What the task asks:
Print the whole listing below exactly, skipping every picture.

Source data:

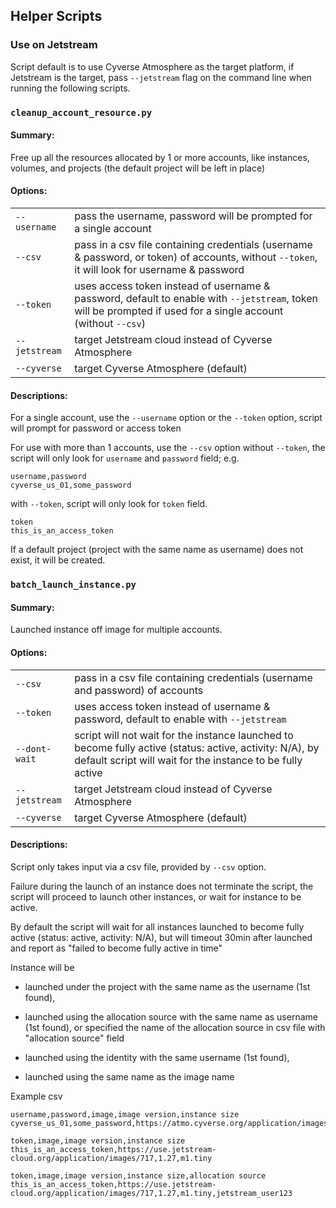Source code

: 
## Helper Scripts

### Use on Jetstream

Script default is to use Cyverse Atmosphere as the target platform, if Jetstream is the target, pass `--jetstream` flag on the command line when running the following scripts.

### `cleanup_account_resource.py`

#### Summary:

Free up all the resources allocated by 1 or more accounts, like instances, volumes, and projects (the default project will be left in place)

#### Options:

| | |
|-|-|
`--username`    | pass the username, password will be prompted for a single account
`--csv`         | pass in a csv file containing credentials (username & password, or token) of accounts, without `--token`, it will look for username & password
`--token`       | uses access token instead of username & password, default to enable with `--jetstream`, token will be prompted if used for a single account (without `--csv`)
`--jetstream`   | target Jetstream cloud instead of Cyverse Atmosphere
`--cyverse`     | target Cyverse Atmosphere (default)

#### Descriptions:

For a single account, use the `--username` option or the `--token` option, script will prompt for password or access token

For use with more than 1 accounts, use the `--csv` option without `--token`, the script will only look for `username` and `password` field;
e.g.
```csv
username,password
cyverse_us_01,some_password
```
with `--token`, script will only look for `token` field.
```csv
token
this_is_an_access_token
```

If a default project (project with the same name as username) does not exist, it will be created.

### `batch_launch_instance.py`

#### Summary:

Launched instance off image for multiple accounts.

#### Options:

| | |
|-|-|
`--csv`         | pass in a csv file containing credentials (username and password) of accounts
`--token`       | uses access token instead of username & password, default to enable with `--jetstream`
`--dont-wait`   | script will not wait for the instance launched to become fully active (status: active, activity: N/A), by default script will wait for the instance to be fully active
`--jetstream`   | target Jetstream cloud instead of Cyverse Atmosphere
`--cyverse`     | target Cyverse Atmosphere (default)

#### Descriptions:

Script only takes input via a csv file, provided by `--csv` option.

Failure during the launch of an instance does not terminate the script, the script will proceed to launch other instances,
or wait for instance to be active.

By default the script will wait for all instances launched to become fully active (status: active, activity: N/A),
but will timeout 30min after launched and report as "failed to become fully active in time"

Instance will be

- launched under the project with the same name as the username (1st found),

- launched using the allocation source with the same name as username (1st found),
  or specified the name of the allocation source in csv file with "allocation source" field

- launched using the identity with the same username (1st found),

- launched using the same name as the image name

Example csv
```csv
username,password,image,image version,instance size
cyverse_us_01,some_password,https://atmo.cyverse.org/application/images/1552,2.0,tiny1
```
```csv
token,image,image version,instance size
this_is_an_access_token,https://use.jetstream-cloud.org/application/images/717,1.27,m1.tiny
```
```csv
token,image,image version,instance size,allocation source
this_is_an_access_token,https://use.jetstream-cloud.org/application/images/717,1.27,m1.tiny,jetstream_user123
```
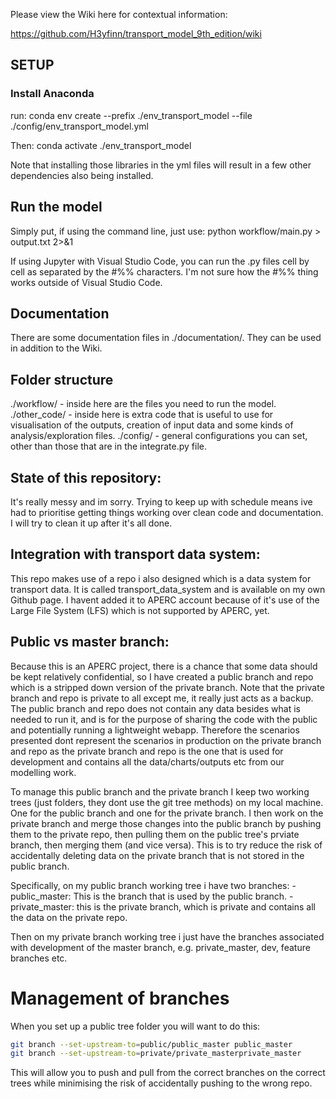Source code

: Please view the Wiki here for contextual information:

https://github.com/H3yfinn/transport_model_9th_edition/wiki

## SETUP
### Install Anaconda
run:
conda env create --prefix ./env_transport_model --file ./config/env_transport_model.yml

Then:
conda activate ./env_transport_model

Note that installing those libraries in the yml files will result in a few other dependencies also being installed.

## Run the model
Simply put, if using the command line, just use:
python workflow/main.py > output.txt 2>&1

If using Jupyter with Visual Studio Code, you can run the .py files cell by cell as separated by the #%% characters. I'm not sure how the #%% thing works outside of Visual Studio Code.

## Documentation
There are some documentation files in ./documentation/. They can be used in addition to the Wiki.

## Folder structure
./workflow/ - inside here are the files you need to run the model. 
./other_code/ - inside here is extra code that is useful to use for visualisation of the outputs, creation of input data and some kinds of analysis/exploration files. 
./config/ - general configurations you can set, other than those that are in the integrate.py file.

## State of this repository:
It's really messy and im sorry. Trying to keep up with schedule means ive had to prioritise getting things working over clean code and documentation. I will try to clean it up after it's all done.

## Integration with transport data system:
This repo makes use of a repo i also designed which is a data system for transport data. It is called transport_data_system and is available on my own Github page. I havent added it to APERC account because of it's use of the Large File System (LFS) which is not supported by APERC, yet. 

## Public vs master branch:
Because this is an APERC project, there is a chance that some data should be kept relatively confidential, so I have created a public branch and repo which is a stripped down version of the private branch. Note that the private branch and repo is private to all except me, it really just acts as a backup. The public branch and repo does not contain any data besides what is needed to run it, and is for the purpose of sharing the code with the public and potentially running a lightweight webapp. Therefore the scenarios presented dont represent the scenarios in production on the private branch and repo as the private branch and repo is the one that is used for development and contains all the data/charts/outputs etc from our modelling work.

To manage this public branch and the private branch I keep two working trees (just folders, they dont use the git tree methods) on my local machine. One for the public branch and one for the private branch. I then work on the private branch and merge those changes into the public branch by pushing them to the private repo, then pulling them on the public tree's prviate branch, then merging them (and vice versa). This is to try reduce the risk of accidentally deleting data on the private branch that is not stored in the public branch.

Specifically, on my public branch working tree i have two branches: 
-public_master: This is the branch that is used by the public branch.
-private_master: this is the private branch, which is private and contains all the data on the private repo.

Then on my private branch working tree i just have the branches associated with development of the master branch, e.g. private_master, dev, feature branches etc.

# Management of branches
When you set up a public tree folder you will want to do this:
```bash
git branch --set-upstream-to=public/public_master public_master
git branch --set-upstream-to=private/private_masterprivate_master
```
This will allow you to push and pull from the correct branches on the correct trees while minimising the risk of accidentally pushing to the wrong repo.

Output:
Source code

: 
## Helper Scripts

### Use on Jetstream

Script default is to use Cyverse Atmosphere as the target platform, if Jetstream is the target, pass `--jetstream` flag on the command line when running the following scripts.

### `cleanup_account_resource.py`

#### Summary:

Free up all the resources allocated by 1 or more accounts, like instances, volumes, and projects (the default project will be left in place)

#### Options:

| | |
|-|-|
`--username`    | pass the username, password will be prompted for a single account
`--csv`         | pass in a csv file containing credentials (username & password, or token) of accounts, without `--token`, it will look for username & password
`--token`       | uses access token instead of username & password, default to enable with `--jetstream`, token will be prompted if used for a single account (without `--csv`)
`--jetstream`   | target Jetstream cloud instead of Cyverse Atmosphere
`--cyverse`     | target Cyverse Atmosphere (default)

#### Descriptions:

For a single account, use the `--username` option or the `--token` option, script will prompt for password or access token

For use with more than 1 accounts, use the `--csv` option without `--token`, the script will only look for `username` and `password` field;
e.g.
```csv
username,password
cyverse_us_01,some_password
```
with `--token`, script will only look for `token` field.
```csv
token
this_is_an_access_token
```

If a default project (project with the same name as username) does not exist, it will be created.

### `batch_launch_instance.py`

#### Summary:

Launched instance off image for multiple accounts.

#### Options:

| | |
|-|-|
`--csv`         | pass in a csv file containing credentials (username and password) of accounts
`--token`       | uses access token instead of username & password, default to enable with `--jetstream`
`--dont-wait`   | script will not wait for the instance launched to become fully active (status: active, activity: N/A), by default script will wait for the instance to be fully active
`--jetstream`   | target Jetstream cloud instead of Cyverse Atmosphere
`--cyverse`     | target Cyverse Atmosphere (default)

#### Descriptions:

Script only takes input via a csv file, provided by `--csv` option.

Failure during the launch of an instance does not terminate the script, the script will proceed to launch other instances,
or wait for instance to be active.

By default the script will wait for all instances launched to become fully active (status: active, activity: N/A),
but will timeout 30min after launched and report as "failed to become fully active in time"

Instance will be

- launched under the project with the same name as the username (1st found),

- launched using the allocation source with the same name as username (1st found),
  or specified the name of the allocation source in csv file with "allocation source" field

- launched using the identity with the same username (1st found),

- launched using the same name as the image name

Example csv
```csv
username,password,image,image version,instance size
cyverse_us_01,some_password,https://atmo.cyverse.org/application/images/1552,2.0,tiny1
```
```csv
token,image,image version,instance size
this_is_an_access_token,https://use.jetstream-cloud.org/application/images/717,1.27,m1.tiny
```
```csv
token,image,image version,instance size,allocation source
this_is_an_access_token,https://use.jetstream-cloud.org/application/images/717,1.27,m1.tiny,jetstream_user123
```
Source code

: Please view the Wiki here for contextual information:

https://github.com/H3yfinn/transport_model_9th_edition/wiki

## SETUP
### Install Anaconda
run:
conda env create --prefix ./env_transport_model --file ./config/env_transport_model.yml

Then:
conda activate ./env_transport_model

Note that installing those libraries in the yml files will result in a few other dependencies also being installed.

## Run the model
Simply put, if using the command line, just use:
python workflow/main.py > output.txt 2>&1

If using Jupyter with Visual Studio Code, you can run the .py files cell by cell as separated by the #%% characters. I'm not sure how the #%% thing works outside of Visual Studio Code.

## Documentation
There are some documentation files in ./documentation/. They can be used in addition to the Wiki.

## Folder structure
./workflow/ - inside here are the files you need to run the model. 
./other_code/ - inside here is extra code that is useful to use for visualisation of the outputs, creation of input data and some kinds of analysis/exploration files. 
./config/ - general configurations you can set, other than those that are in the integrate.py file.

## State of this repository:
It's really messy and im sorry. Trying to keep up with schedule means ive had to prioritise getting things working over clean code and documentation. I will try to clean it up after it's all done.

## Integration with transport data system:
This repo makes use of a repo i also designed which is a data system for transport data. It is called transport_data_system and is available on my own Github page. I havent added it to APERC account because of it's use of the Large File System (LFS) which is not supported by APERC, yet. 

## Public vs master branch:
Because this is an APERC project, there is a chance that some data should be kept relatively confidential, so I have created a public branch and repo which is a stripped down version of the private branch. Note that the private branch and repo is private to all except me, it really just acts as a backup. The public branch and repo does not contain any data besides what is needed to run it, and is for the purpose of sharing the code with the public and potentially running a lightweight webapp. Therefore the scenarios presented dont represent the scenarios in production on the private branch and repo as the private branch and repo is the one that is used for development and contains all the data/charts/outputs etc from our modelling work.

To manage this public branch and the private branch I keep two working trees (just folders, they dont use the git tree methods) on my local machine. One for the public branch and one for the private branch. I then work on the private branch and merge those changes into the public branch by pushing them to the private repo, then pulling them on the public tree's prviate branch, then merging them (and vice versa). This is to try reduce the risk of accidentally deleting data on the private branch that is not stored in the public branch.

Specifically, on my public branch working tree i have two branches: 
-public_master: This is the branch that is used by the public branch.
-private_master: this is the private branch, which is private and contains all the data on the private repo.

Then on my private branch working tree i just have the branches associated with development of the master branch, e.g. private_master, dev, feature branches etc.

# Management of branches
When you set up a public tree folder you will want to do this:
```bash
git branch --set-upstream-to=public/public_master public_master
git branch --set-upstream-to=private/private_masterprivate_master
```
This will allow you to push and pull from the correct branches on the correct trees while minimising the risk of accidentally pushing to the wrong repo.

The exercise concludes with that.